The letters Rafe had given to de Feria were not truly from either the pope or the Spanish king. They were crafted by the new ambassador, Bishop de Quadra, to ferret out the conspiracy—and positioned Rafe to get rid of the rogue
conspirators quickly and quietly. De Feria had handed these letters off to Ortiz, as was their custom. Then Ortiz read the new letters, which named Rafe as a potential comrade in arms. He instructed Turnip Nose to contact Rafe, to bring him into the fold. When Turnip Nose had met with Rafe, however, he’d summarily died—but it wasn’t clear if Rafe had killed him. And that’s when Ortiz had gotten nervous.
Ortiz realized that Lady Amelia, if questioned, could betray him. She had to die. He chose Moon Face to do the killing, but in the end Ortiz couldn’t stay away. His thirst for murder had grown too strong. When Rafe and I arrived and disrupted Ortiz and Moon Face’s attempt to kill Lady Amelia, Ortiz had known he’d need to leave Windsor Castle . . . but he couldn’t quite bring himself to do so. He wanted something else before he departed, one last piece of information to further the Catholic cause and hasten Elizabeth’s dethroning—or, failing that, another death.

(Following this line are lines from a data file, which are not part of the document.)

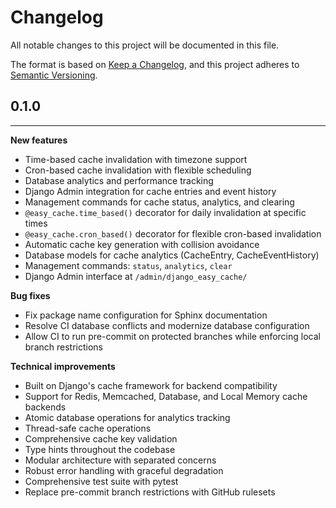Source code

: # Changelog

All notable changes to this project will be documented in this file.

The format is based on [Keep a Changelog](https://keepachangelog.com/en/1.0.0/),
and this project adheres to [Semantic Versioning](https://semver.org/spec/v2.0.0.html).

## 0.1.0 
-------------------

**New features**

* Time-based cache invalidation with timezone support
* Cron-based cache invalidation with flexible scheduling
* Database analytics and performance tracking
* Django Admin integration for cache entries and event history
* Management commands for cache status, analytics, and clearing
* `@easy_cache.time_based()` decorator for daily invalidation at specific times
* `@easy_cache.cron_based()` decorator for flexible cron-based invalidation
* Automatic cache key generation with collision avoidance
* Database models for cache analytics (CacheEntry, CacheEventHistory)
* Management commands: `status`, `analytics`, `clear`
* Django Admin interface at `/admin/django_easy_cache/`

**Bug fixes**

* Fix package name configuration for Sphinx documentation
* Resolve CI database conflicts and modernize database configuration
* Allow CI to run pre-commit on protected branches while enforcing local branch restrictions

**Technical improvements**

* Built on Django's cache framework for backend compatibility
* Support for Redis, Memcached, Database, and Local Memory cache backends
* Atomic database operations for analytics tracking
* Thread-safe cache operations
* Comprehensive cache key validation
* Type hints throughout the codebase
* Modular architecture with separated concerns
* Robust error handling with graceful degradation
* Comprehensive test suite with pytest
* Replace pre-commit branch restrictions with GitHub rulesets
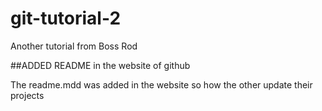 # git-tutorial-2
Another tutorial from Boss Rod

##ADDED README in the website of github

The readme.mdd was added in the website so how the other update their projects
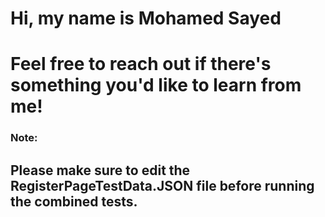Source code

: # Hi, my name is Mohamed Sayed
# Feel free to reach out if there's something you'd like to learn from me!

### Note:
## Please make sure to edit the RegisterPageTestData.JSON file before running the combined tests.
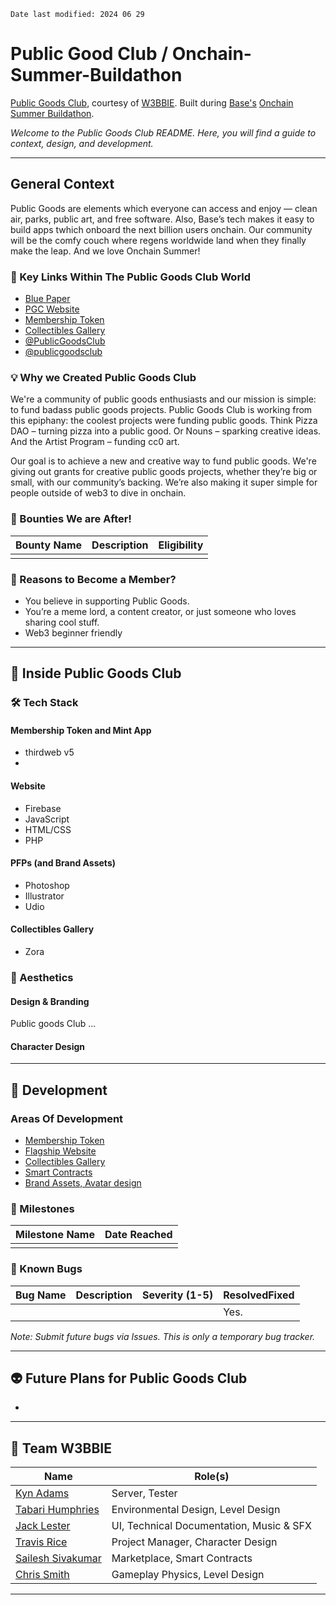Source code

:`Date last modified: 2024 06 29`

# Public Good Club / Onchain-Summer-Buildathon

[Public Goods Club](https://publicgoods.club), courtesy of [W3BBIE](https://w3bbie.xyz). Built during [Base's](https://www.base.org/) [Onchain Summer Buildathon](https://www.base.org/onchainsummer?utm_source=dotorg&utm_campaign=onchainsummer).

_Welcome to the Public Goods Club README. Here, you will find a guide to context, design, and development._

---

## General Context

Public Goods are elements which everyone can access and enjoy — clean air, parks, public art, and free software. Also, Base’s tech makes it easy to build apps twhich onboard the next billion users onchain. Our community will be the comfy couch where regens worldwide land when they finally make the leap. And we love Onchain Summer!

### 🔗 Key Links Within The Public Goods Club World
* [Blue Paper](https://mirror.xyz/bigtrav.eth/_GeVdMm8DSEIS36EwbqlGCljoddrVgvK69kq62uRCHc)
* [PGC Website](https://publicgoods.club/)
* [Membership Token](https://pg-club.netlify.app/)
* [Collectibles Gallery](https://zora.co/collect/base:0xa6735cb18ea3e233c535dacd7276d64db02fd9e3)
* [@PublicGoodsClub](https://twitter.com/PublicGoodsClub)
* [@publicgoodsclub](https://www.instagram.com/publicgoodsclub)

### 💡 Why we Created Public Goods Club

We're a community of public goods enthusiasts and our mission is simple: to fund badass public goods projects. Public Goods Club is working from this epiphany: the coolest projects were funding public goods. Think Pizza DAO – turning pizza into a public good. Or Nouns – sparking creative ideas. And the Artist Program – funding cc0 art. 

Our goal is to achieve a new and creative way to fund public goods. We're giving out grants for creative public goods projects, whether they’re big or small, with our community’s backing. We’re also making it super simple for people outside of web3 to dive in onchain.

### 🤠 Bounties We are After!

| Bounty Name | Description | Eligibility |
| ------------|-------------|-------------|
|<bounty-name>|<description>|<eligibility>| 


### 🤔 Reasons to Become a Member?

- You believe in supporting Public Goods.
- You’re a meme lord, a content creator, or just someone who loves sharing cool stuff.
- Web3 beginner friendly

---

## 👘 Inside Public Goods Club

### 🛠 Tech Stack
#### Membership Token and Mint App
- thirdweb v5
- 
#### Website
- Firebase
- JavaScript
- HTML/CSS
- PHP
#### PFPs (and Brand Assets)
- Photoshop
- Illustrator
- Udio
#### Collectibles Gallery
- Zora
  
### 🎨 Aesthetics
#### Design & Branding
Public goods Club ...
#### Character Design

---

## 🚧 Development

### Areas Of Development

- [Membership Token](link-to-repo) 
- [Flagship Website](link-to-repo)
- [Collectibles Gallery](link-to-zora)
- [Smart Contracts](link-to-repo)
- [Brand Assets, Avatar design](link-to-repo)

### 🏁 Milestones

| Milestone Name                      | Date Reached   |
| ------------------------------------| -------------- |
| <milestone-name>  | <year-month-day>|                |

### 🐞 Known Bugs

| Bug Name   | Description   | Severity (1-5)     | ResolvedFixed|
| ---------- | --------------| -------------------| -------------| 
| <bug-name> | <description> | <severity-level>   | Yes.         |

_Note: Submit future bugs via Issues. This is only a temporary bug tracker._

---

## 👽 Future Plans for Public Goods Club

- <future-plan>

---

## 🦾 Team W3BBIE

| Name                                                                         | Role(s)                                  |
| ---------------------------------------------------------------------------- | ---------------------------------------- |
| [Kyn Adams](https://twitter.com/Tek_Gawd)                                    | Server, Tester                           |
| [Tabari Humphries](https://www.instagram.com/gyasi.eth/)                     | Environmental Design, Level Design       |
| [Jack Lester](https://www.linkedin.com/in/jacklester/)                       | UI, Technical Documentation, Music & SFX |
| [Travis Rice](https://www.linkedin.com/in/travislrice/)                      | Project Manager, Character Design        |
| [Sailesh Sivakumar](https://www.linkedin.com/in/sailesh-sivakumar-453061141) | Marketplace, Smart Contracts             |
| [Chris Smith](https://twitter.com/last_gigabyte)                             | Gameplay Physics, Level Design           |

---
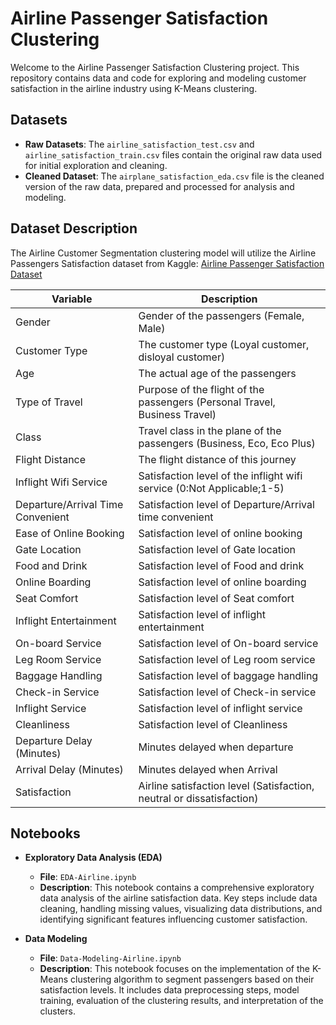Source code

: # Airline Passenger Satisfaction Clustering

Welcome to the Airline Passenger Satisfaction Clustering project. This repository contains data and code for exploring and modeling customer satisfaction in the airline industry using K-Means clustering.

## Datasets

- **Raw Datasets**: The `airline_satisfaction_test.csv` and `airline_satisfaction_train.csv` files contain the original raw data used for initial exploration and cleaning.
- **Cleaned Dataset**: The `airplane_satisfaction_eda.csv` file is the cleaned version of the raw data, prepared and processed for analysis and modeling.
  
## Dataset Description

The Airline Customer Segmentation clustering model will utilize the Airline Passengers Satisfaction dataset from Kaggle: [Airline Passenger Satisfaction Dataset](https://www.kaggle.com/datasets/teejmahal20/airline-passenger-satisfaction?select=test.csv)

| Variable                               | Description                                                               |
|----------------------------------------|---------------------------------------------------------------------------|
| Gender                                 | Gender of the passengers (Female, Male)                                   |
| Customer Type                          | The customer type (Loyal customer, disloyal customer)                     |
| Age                                    | The actual age of the passengers                                          |
| Type of Travel                         | Purpose of the flight of the passengers (Personal Travel, Business Travel)|
| Class                                  | Travel class in the plane of the passengers (Business, Eco, Eco Plus)     |
| Flight Distance                        | The flight distance of this journey                                       |
| Inflight Wifi Service                  | Satisfaction level of the inflight wifi service (0:Not Applicable;1-5)    |
| Departure/Arrival Time Convenient      | Satisfaction level of Departure/Arrival time convenient                   |
| Ease of Online Booking                 | Satisfaction level of online booking                                      |
| Gate Location                          | Satisfaction level of Gate location                                       |
| Food and Drink                         | Satisfaction level of Food and drink                                      |
| Online Boarding                        | Satisfaction level of online boarding                                     |
| Seat Comfort                           | Satisfaction level of Seat comfort                                        |
| Inflight Entertainment                 | Satisfaction level of inflight entertainment                              |
| On-board Service                       | Satisfaction level of On-board service                                    |
| Leg Room Service                       | Satisfaction level of Leg room service                                    |
| Baggage Handling                       | Satisfaction level of baggage handling                                    |
| Check-in Service                       | Satisfaction level of Check-in service                                    |
| Inflight Service                       | Satisfaction level of inflight service                                    |
| Cleanliness                            | Satisfaction level of Cleanliness                                         |
| Departure Delay (Minutes)              | Minutes delayed when departure                                            |
| Arrival Delay (Minutes)                | Minutes delayed when Arrival                                              |
| Satisfaction                           | Airline satisfaction level (Satisfaction, neutral or dissatisfaction)     |

## Notebooks

- **Exploratory Data Analysis (EDA)**
  - **File**: `EDA-Airline.ipynb`
  - **Description**: This notebook contains a comprehensive exploratory data analysis of the airline satisfaction data. Key steps include data cleaning, handling missing values, visualizing data distributions, and identifying significant features influencing customer satisfaction.

- **Data Modeling**
  - **File**: `Data-Modeling-Airline.ipynb`
  - **Description**: This notebook focuses on the implementation of the K-Means clustering algorithm to segment passengers based on their satisfaction levels. It includes data preprocessing steps, model training, evaluation of the clustering results, and interpretation of the clusters.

He got what he wanted, in the end.
So there it was: the very first Catholic plot of the Queen’s reign, doomed from the beginning by the main conspirator’s own zealous hand. And though Rafe had set his own gambit in motion at the same time, the Maids of Honor had found the original letters Ortiz had given to Lady Amelia, and had understood them for what they were, deciphering the mark of the Scottish thistle, connecting it with the disturbances, and identifying the writer of the letters as a Portuguese man—who later turned out to be Ortiz. We’d discovered the threat to the Queen, and we’d destroyed it. We’d proven our worth a dozen times over. And our work was just beginning.

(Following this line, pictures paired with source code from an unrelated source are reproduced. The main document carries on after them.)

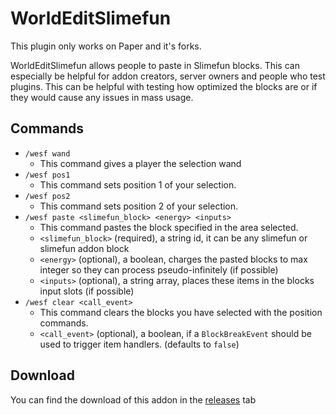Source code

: # WorldEditSlimefun

This plugin only works on Paper and it's forks.

WorldEditSlimefun allows people to paste in Slimefun blocks.
This can especially be helpful for addon creators, server owners and people who test plugins.
This can be helpful with testing how optimized the blocks are or if they would cause any issues in mass usage.

## Commands
- `/wesf wand` 
  - This command gives a player the selection wand
- `/wesf pos1`
  - This command sets position 1 of your selection.
- `/wesf pos2` 
  - This command sets position 2 of your selection.
- `/wesf paste <slimefun_block> <energy> <inputs>` 
  - This command pastes the block specified in the area selected.
  - `<slimefun_block>` (required), a string id, it can be any slimefun or slimefun addon block
  - `<energy>` (optional), a boolean, charges the pasted blocks to max integer so they can process pseudo-infinitely (if possible)
  - `<inputs>` (optional), a string array, places these items in the blocks input slots (if possible)
- `/wesf clear <call_event>`
  - This command clears the blocks you have selected with the position commands. 
  - `<call_event>` (optional), a boolean, if a `BlockBreakEvent` should be used to trigger item handlers. (defaults to `false`)

## Download
You can find the download of this addon in the [releases](https://github.com/Slimefun-Addon-Community/WorldEditSlimefun/releases/tag/latest) tab
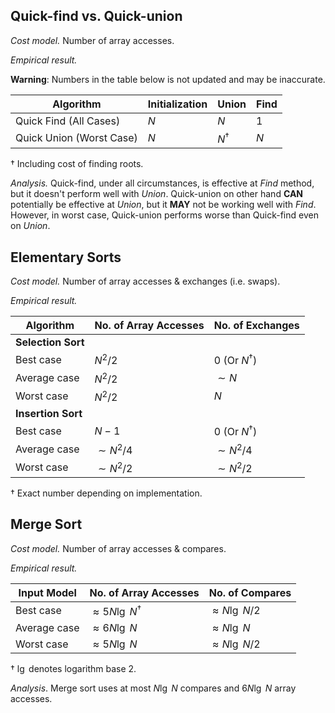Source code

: ## Quick-find vs. Quick-union
*Cost model.* Number of array accesses.

*Empirical result.*

**Warning**: Numbers in the table below is not updated and may be inaccurate.

| Algorithm                | Initialization  | Union         | Find |
|--------------------------|-----------------|---------------|------|
| Quick Find (All Cases)   | $N$             | $N$           | $1$  |
| Quick Union (Worst Case) | $N$             | $N^{\dagger}$ | $N$  |

${\dagger}$ Including cost of finding roots.

*Analysis.* Quick-find, under all circumstances, is effective at *Find* method, but it doesn't perform well with *Union*. Quick-union on other hand **CAN** potentially be effective at *Union*, but it **MAY** not be working well with *Find*.
However, in worst case, Quick-union performs worse than Quick-find even on *Union*.

## Elementary Sorts
*Cost model.* Number of array accesses & exchanges (i.e. swaps).

*Empirical result.*

| Algorithm          | No. of Array Accesses | No. of Exchanges       |
|--------------------|-----------------------|------------------------|
| **Selection Sort** |                       |                        |
| Best case          | $N^2/2$               | $0$ (Or $N^{\dagger}$) |
| Average case       | $N^2/2$               | $\sim N$               |
| Worst case         | $N^2/2$               | $N$                    |
| **Insertion Sort** |                       |                        |
| Best case          | $N - 1$               | $0$ (Or $N^{\dagger}$) |
| Average case       | $\sim N^2/4$          | $\sim N^2/4$           |
| Worst case         | $\sim N^2/2$          | $\sim N^2/2$           |

${\dagger}$ Exact number depending on implementation.

## Merge Sort
*Cost model.* Number of array accesses & compares.

*Empirical result.*

| Input Model  | No. of Array Accesses        | No. of Compares     |
|--------------|------------------------------|---------------------|
| Best case    | $\approx 5N\lg\ N^{\dagger}$ | $\approx N\lg\ N/2$ |
| Average case | $\approx 6N\lg\ N$           | $\approx N\lg\ N$   |
| Worst case   | $\approx 5N\lg\ N$           | $\approx N\lg\ N/2$ |

${\dagger}$ $\lg$ denotes logarithm base 2.

*Analysis*. Merge sort uses at most $N\lg\ N$ compares and $6N\lg\ N$ array accesses.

My individual work too, it seemed. Although we’d saved
the Queen, I had not, in fact, delivered Marie’s killer to Walsingham and Cecil in time. Dead spies were of no service to the Maids of Honor, they had informed me stiffly. Nor were they of service to the Queen, nor to England. In Cecil’s and Walsingham’s eyes, I had not fulfilled our bargain, and so I would remain in service to the Queen until I had.
I found that, for the moment, I could live with those restrictions.
My parents had been spies for King Henry, my Queen’s beloved father. They had left the court under cover of darkness and had hidden deep in the countryside. They’d remained with my grandfather only long enough to have me, then had pushed on. According to a note he’d penned himself on the final page, he’d later received their precious diary from a courier who’d explained only that their death had been swift and without terrible pain. Out of fear for my life, grandfather had never told me the first word about them, and yet here I was . . . so much my parents’ daughter that I was standing in the Queen’s court, ready to serve and protect.
Who am I, truly?
I am a Maid of Honor.
Beside me in the castle wall, a door scraped and swung open. Suddenly, I was no longer alone on the green hills rolling away from Windsor.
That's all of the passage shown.